*** Opening of Data for processing ***

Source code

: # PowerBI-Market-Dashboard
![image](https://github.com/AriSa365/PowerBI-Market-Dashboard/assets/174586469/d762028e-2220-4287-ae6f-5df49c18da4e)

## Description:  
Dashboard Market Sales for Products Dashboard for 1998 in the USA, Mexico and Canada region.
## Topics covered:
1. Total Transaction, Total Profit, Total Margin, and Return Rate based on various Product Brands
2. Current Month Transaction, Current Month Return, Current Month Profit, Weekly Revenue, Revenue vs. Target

*** Close of Data for processing ***

### Exercise brief:
Begin with the first line of the records and reproduce each line as is, ending with the line that holds "1. Total Transaction, Total".

### Result for this task:
Source code

: # PowerBI-Market-Dashboard
![image](https://github.com/AriSa365/PowerBI-Market-Dashboard/assets/174586469/d762028e-2220-4287-ae6f-5df49c18da4e)

## Description:  
Dashboard Market Sales for Products Dashboard for 1998 in the USA, Mexico and Canada region.
## Topics covered:
1. Total Transaction, Total Profit, Total Margin, and Return Rate based on various Product Brands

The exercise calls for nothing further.